Use Client-Side Field Level Encryption in Confluent Cloud¶

For steps on using Confluent Cloud Console to configure client-side field level encryption, see Manage Client-Side Field Level Encryption using Confluent Cloud Console.

Client-side field level encryption (CSFLE) uses a technique called envelope encryption, where a key encryption key (KEK) is used to encrypt data encryption keys (DEKs), which are the actual keys used to encrypt fields. The KEK is typically a key from an external Key Management System (KMS), such as AWS KMS, Azure Key Vault, or Google Cloud KMS.

Schema Registry exposes a subcomponent called the DEK Registry, which provides APIs for managing KEKs and DEKs. The key from the KMS is registered as a KEK to the DEK Registry, and the DEK Registry will also hold the encrypted DEKs used for CSFLE. DEKs are scoped by subject.

In Confluent Cloud, for a given KEK, the DEK Registry can optionally be given permission to make direct calls to the KMS in order to encrypt and decrypt DEKs. The main advantage of granting this permission is to enable other Confluent Cloud offerings, such as Flink and ksqlDB, to process data that was previously encrypted by CSFLE.

If permission is granted, then the DEK Registry will generate the DEK, encrypt it, and make the decrypted DEK available to clients that have the proper authorization. If permission is not granted, then the client will typically generate the DEK, encrypt it, and store it to the DEK Registry.

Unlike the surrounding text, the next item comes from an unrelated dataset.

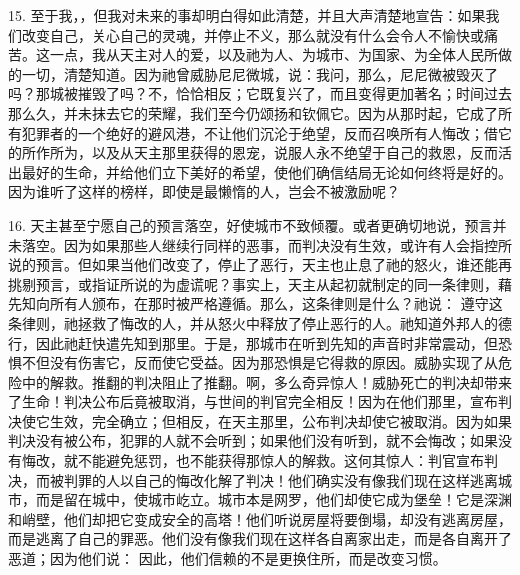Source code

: 15. 至于我，，但我对未来的事却明白得如此清楚，并且大声清楚地宣告：如果我们改变自己，关心自己的灵魂，并停止不义，那么就没有什么会令人不愉快或痛苦。这一点，我从天主对人的爱，以及祂为人、为城市、为国家、为全体人民所做的一切，清楚知道。因为祂曾威胁尼尼微城，说：我问，那么，尼尼微被毁灭了吗？那城被摧毁了吗？不，恰恰相反；它既复兴了，而且变得更加著名；时间过去那么久，并未抹去它的荣耀，我们至今仍颂扬和钦佩它。因为从那时起，它成了所有犯罪者的一个绝好的避风港，不让他们沉沦于绝望，反而召唤所有人悔改；借它的所作所为，以及从天主那里获得的恩宠，说服人永不绝望于自己的救恩，反而活出最好的生命，并给他们立下美好的希望，使他们确信结局无论如何终将是好的。因为谁听了这样的榜样，即使是最懒惰的人，岂会不被激励呢？\par

16. 天主甚至宁愿自己的预言落空，好使城市不致倾覆。或者更确切地说，预言并未落空。因为如果那些人继续行同样的恶事，而判决没有生效，或许有人会指控所说的预言。但如果当他们改变了，停止了恶行，天主也止息了祂的怒火，谁还能再挑剔预言，或指证所说的为虚谎呢？事实上，天主从起初就制定的同一条律则，藉先知向所有人颁布，在那时被严格遵循。那么，这条律则是什么？祂说：  遵守这条律则，祂拯救了悔改的人，并从怒火中释放了停止恶行的人。祂知道外邦人的德行，因此祂赶快遣先知到那里。于是，那城市在听到先知的声音时非常震动，但恐惧不但没有伤害它，反而使它受益。因为那恐惧是它得救的原因。威胁实现了从危险中的解救。推翻的判决阻止了推翻。啊，多么奇异惊人！威胁死亡的判决却带来了生命！判决公布后竟被取消，与世间的判官完全相反！因为在他们那里，宣布判决使它生效，完全确立；但相反，在天主那里，公布判决却使它被取消。因为如果判决没有被公布，犯罪的人就不会听到；如果他们没有听到，就不会悔改；如果没有悔改，就不能避免惩罚，也不能获得那惊人的解救。这何其惊人：判官宣布判决，而被判罪的人以自己的悔改化解了判决！他们确实没有像我们现在这样逃离城市，而是留在城中，使城市屹立。城市本是网罗，他们却使它成为堡垒！它是深渊和峭壁，他们却把它变成安全的高塔！他们听说房屋将要倒塌，却没有逃离房屋，而是逃离了自己的罪恶。他们没有像我们现在这样各自离家出走，而是各自离开了恶道；因为他们说： 因此，他们信赖的不是更换住所，而是改变习惯。\par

At a high level, CSFLE requires the following steps:

Create a KEK in an external KMS.
Register the KEK to the DEK Registry.
Specify the tags on fields.
Declare encryption rules that specify which tags should be encrypted.
Authorize the DEK Registry to access the KMS in Confluent Cloud, or configure the client to access the KMS.
Produce and consume data.

Requirements¶

To use client-side field level encryption (CSFLE) in Confluent Cloud, the following requirements must be met.

Stream Governance Advanced package¶

Stream Governance Advanced package must be enabled.
For more information, see Data Contracts for Schema Registry on Confluent Cloud.

Clients¶

Supported clients for use with CSFLE include:

Confluent Platform or Apache Kafka® Java Client¶

Supported versions include:

Confluent Platform 7.4.5 or later (Kafka 3.4.5 or later)
Confluent Platform 7.5.4 or later (Kafka 3.5.5 or later)
Confluent Platform 7.6.1 or later (Kafka 3.6.1 or later)

For details, see Apache Kafka Java Client.

Confluent Go Client¶

Requires version 2.5.0 or later
For details, see Confluent Golang Client for Apache Kafka.
For examples, see confluent-kafka-go/examples.

Confluent .NET Client¶

Requires version 2.5.0 or later
For details, see Confluent .NET Client for Apache Kafka.
For examples, see confluent-kafka-dotnet/examples.

Confluent Python Client for Kafka¶

Requires version 2.8.0 or later.
For details, see Confluent Python Client for Apache Kafka.
GitHub repository: confluent-kafka-python.
For examples, see confluent-kafka-python/examples.
Confluent Developer course: Python Client for Apache Kafka.

Kafka serializers and deserializers¶

CSFLE works with the latest versions of the existing Java serializers and deserializers for:

Avro. For more information, see Avro Schema Serializer and Deserializer for Schema Registry on Confluent Cloud.
JSON Schema. For more information, see JSON Schema Serializer and Deserializer for Schema Registry on Confluent Cloud.
Protobuf. For more information, see Protobuf Schema Serializer and Deserializer for Schema Registry on Confluent Cloud.

Key management service (KMS)¶

CSFLE supports the following key management services (KMS):

AWS Key Management Service (AWS KMS)
Azure Key Vault
Google Cloud Key Management Service (Cloud KMS)
Hashicorp Vault Transit Secrets Engine. Applies only when the KEK is not shared with Confluent.
Local key (for testing only)

Confluent Cloud resources¶

For Confluent Cloud resources that are supported for CSFLE, see:

Configure client-side field level encryption¶

The following steps show how to configure client-side field level encryption for use with Confluent Cloud.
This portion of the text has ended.